====== SUPPLIED INFORMATION ======

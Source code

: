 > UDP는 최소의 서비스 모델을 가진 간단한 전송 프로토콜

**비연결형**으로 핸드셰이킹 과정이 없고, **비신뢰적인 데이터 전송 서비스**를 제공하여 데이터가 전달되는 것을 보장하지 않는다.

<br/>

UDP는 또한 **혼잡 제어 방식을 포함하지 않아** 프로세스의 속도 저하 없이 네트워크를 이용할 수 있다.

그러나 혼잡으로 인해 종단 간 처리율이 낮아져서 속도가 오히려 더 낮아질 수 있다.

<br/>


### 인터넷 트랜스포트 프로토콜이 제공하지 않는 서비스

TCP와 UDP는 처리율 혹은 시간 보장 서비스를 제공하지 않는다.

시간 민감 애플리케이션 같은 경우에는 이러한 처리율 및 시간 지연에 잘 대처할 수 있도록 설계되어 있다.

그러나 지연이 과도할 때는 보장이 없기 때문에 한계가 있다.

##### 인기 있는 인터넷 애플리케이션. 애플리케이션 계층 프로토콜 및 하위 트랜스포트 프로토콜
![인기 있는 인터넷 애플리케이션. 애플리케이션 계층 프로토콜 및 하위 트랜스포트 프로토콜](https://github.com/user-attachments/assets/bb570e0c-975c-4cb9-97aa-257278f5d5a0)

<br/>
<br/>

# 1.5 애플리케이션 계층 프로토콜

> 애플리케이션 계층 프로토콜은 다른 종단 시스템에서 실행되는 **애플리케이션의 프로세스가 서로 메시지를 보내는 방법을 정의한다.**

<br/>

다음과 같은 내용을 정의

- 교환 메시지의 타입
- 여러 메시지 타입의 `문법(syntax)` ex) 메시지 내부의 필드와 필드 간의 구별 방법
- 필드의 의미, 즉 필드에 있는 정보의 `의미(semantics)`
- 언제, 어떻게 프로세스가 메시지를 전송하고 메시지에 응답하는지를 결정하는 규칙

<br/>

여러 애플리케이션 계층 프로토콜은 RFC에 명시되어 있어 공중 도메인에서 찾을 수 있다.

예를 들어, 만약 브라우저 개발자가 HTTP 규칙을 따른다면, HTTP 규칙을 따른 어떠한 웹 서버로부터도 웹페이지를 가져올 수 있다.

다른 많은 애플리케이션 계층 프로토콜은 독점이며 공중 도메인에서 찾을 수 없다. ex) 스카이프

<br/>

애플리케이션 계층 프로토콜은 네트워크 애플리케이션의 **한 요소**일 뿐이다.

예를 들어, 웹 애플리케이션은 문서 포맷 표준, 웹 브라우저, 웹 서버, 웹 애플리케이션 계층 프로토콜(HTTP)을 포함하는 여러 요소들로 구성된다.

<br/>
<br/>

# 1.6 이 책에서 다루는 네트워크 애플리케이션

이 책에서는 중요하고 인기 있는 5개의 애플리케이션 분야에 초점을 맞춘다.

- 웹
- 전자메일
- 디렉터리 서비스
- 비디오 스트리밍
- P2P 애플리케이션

======

## WHAT TO WORK ON
Your reply should be nothing but the lines from the one containing "간단한 전송 프로토콜" through the last line above, copied exactly; please include both ends.

## REPLY TO THE EXERCISE
: > UDP는 최소의 서비스 모델을 가진 간단한 전송 프로토콜

**비연결형**으로 핸드셰이킹 과정이 없고, **비신뢰적인 데이터 전송 서비스**를 제공하여 데이터가 전달되는 것을 보장하지 않는다.

<br/>

UDP는 또한 **혼잡 제어 방식을 포함하지 않아** 프로세스의 속도 저하 없이 네트워크를 이용할 수 있다.

그러나 혼잡으로 인해 종단 간 처리율이 낮아져서 속도가 오히려 더 낮아질 수 있다.

<br/>


### 인터넷 트랜스포트 프로토콜이 제공하지 않는 서비스

TCP와 UDP는 처리율 혹은 시간 보장 서비스를 제공하지 않는다.

시간 민감 애플리케이션 같은 경우에는 이러한 처리율 및 시간 지연에 잘 대처할 수 있도록 설계되어 있다.

그러나 지연이 과도할 때는 보장이 없기 때문에 한계가 있다.

##### 인기 있는 인터넷 애플리케이션. 애플리케이션 계층 프로토콜 및 하위 트랜스포트 프로토콜
![인기 있는 인터넷 애플리케이션. 애플리케이션 계층 프로토콜 및 하위 트랜스포트 프로토콜](https://github.com/user-attachments/assets/bb570e0c-975c-4cb9-97aa-257278f5d5a0)

<br/>
<br/>

# 1.5 애플리케이션 계층 프로토콜

> 애플리케이션 계층 프로토콜은 다른 종단 시스템에서 실행되는 **애플리케이션의 프로세스가 서로 메시지를 보내는 방법을 정의한다.**

<br/>

다음과 같은 내용을 정의

- 교환 메시지의 타입
- 여러 메시지 타입의 `문법(syntax)` ex) 메시지 내부의 필드와 필드 간의 구별 방법
- 필드의 의미, 즉 필드에 있는 정보의 `의미(semantics)`
- 언제, 어떻게 프로세스가 메시지를 전송하고 메시지에 응답하는지를 결정하는 규칙

<br/>

여러 애플리케이션 계층 프로토콜은 RFC에 명시되어 있어 공중 도메인에서 찾을 수 있다.

예를 들어, 만약 브라우저 개발자가 HTTP 규칙을 따른다면, HTTP 규칙을 따른 어떠한 웹 서버로부터도 웹페이지를 가져올 수 있다.

다른 많은 애플리케이션 계층 프로토콜은 독점이며 공중 도메인에서 찾을 수 없다. ex) 스카이프

<br/>

애플리케이션 계층 프로토콜은 네트워크 애플리케이션의 **한 요소**일 뿐이다.

예를 들어, 웹 애플리케이션은 문서 포맷 표준, 웹 브라우저, 웹 서버, 웹 애플리케이션 계층 프로토콜(HTTP)을 포함하는 여러 요소들로 구성된다.

<br/>
<br/>

# 1.6 이 책에서 다루는 네트워크 애플리케이션

이 책에서는 중요하고 인기 있는 5개의 애플리케이션 분야에 초점을 맞춘다.

- 웹
- 전자메일
- 디렉터리 서비스
- 비디오 스트리밍
- P2P 애플리케이션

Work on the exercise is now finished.